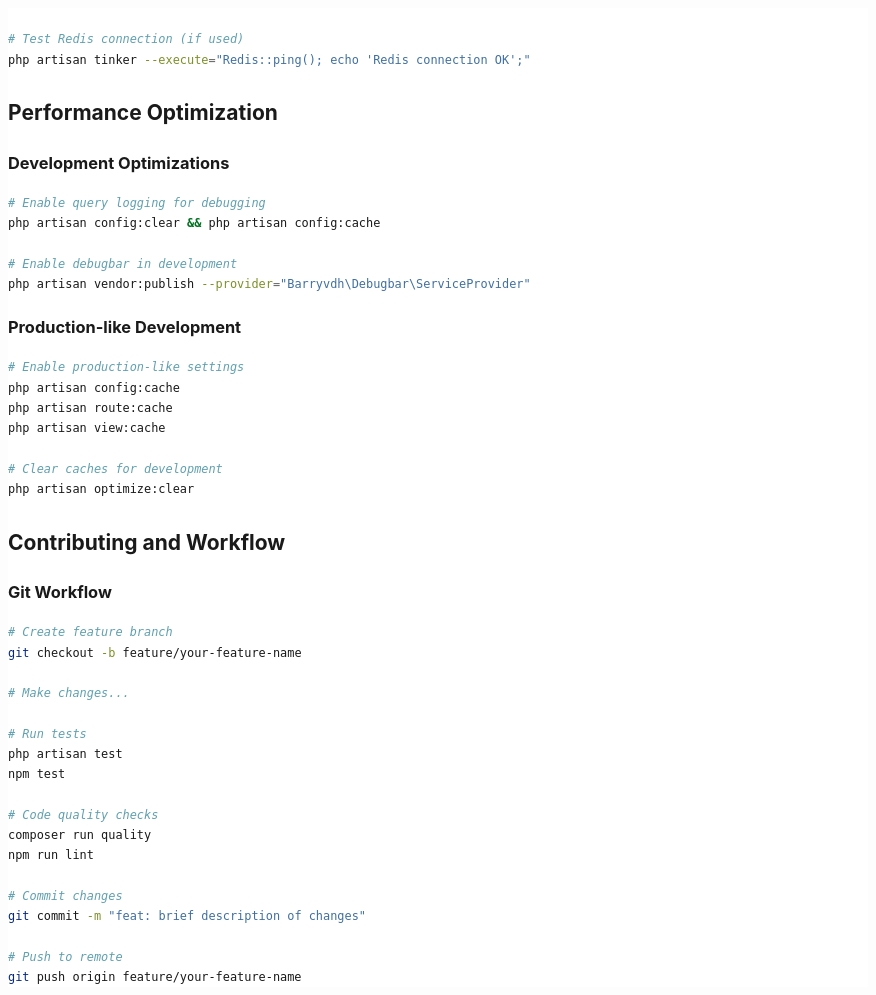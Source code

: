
 ```bash

# Test Redis connection (if used)
php artisan tinker --execute="Redis::ping(); echo 'Redis connection OK';"
```

## Performance Optimization

### Development Optimizations

```bash
# Enable query logging for debugging
php artisan config:clear && php artisan config:cache

# Enable debugbar in development
php artisan vendor:publish --provider="Barryvdh\Debugbar\ServiceProvider"
```

### Production-like Development

```bash
# Enable production-like settings
php artisan config:cache
php artisan route:cache
php artisan view:cache

# Clear caches for development
php artisan optimize:clear
```

## Contributing and Workflow

### Git Workflow

```bash
# Create feature branch
git checkout -b feature/your-feature-name

# Make changes...

# Run tests
php artisan test
npm test

# Code quality checks
composer run quality
npm run lint

# Commit changes
git commit -m "feat: brief description of changes"

# Push to remote
git push origin feature/your-feature-name
```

■ ■ ■ ■ ■

Every line containing the word "Workflow" must be copied from the material above.

→ Response:
## Contributing and Workflow
### Git Workflow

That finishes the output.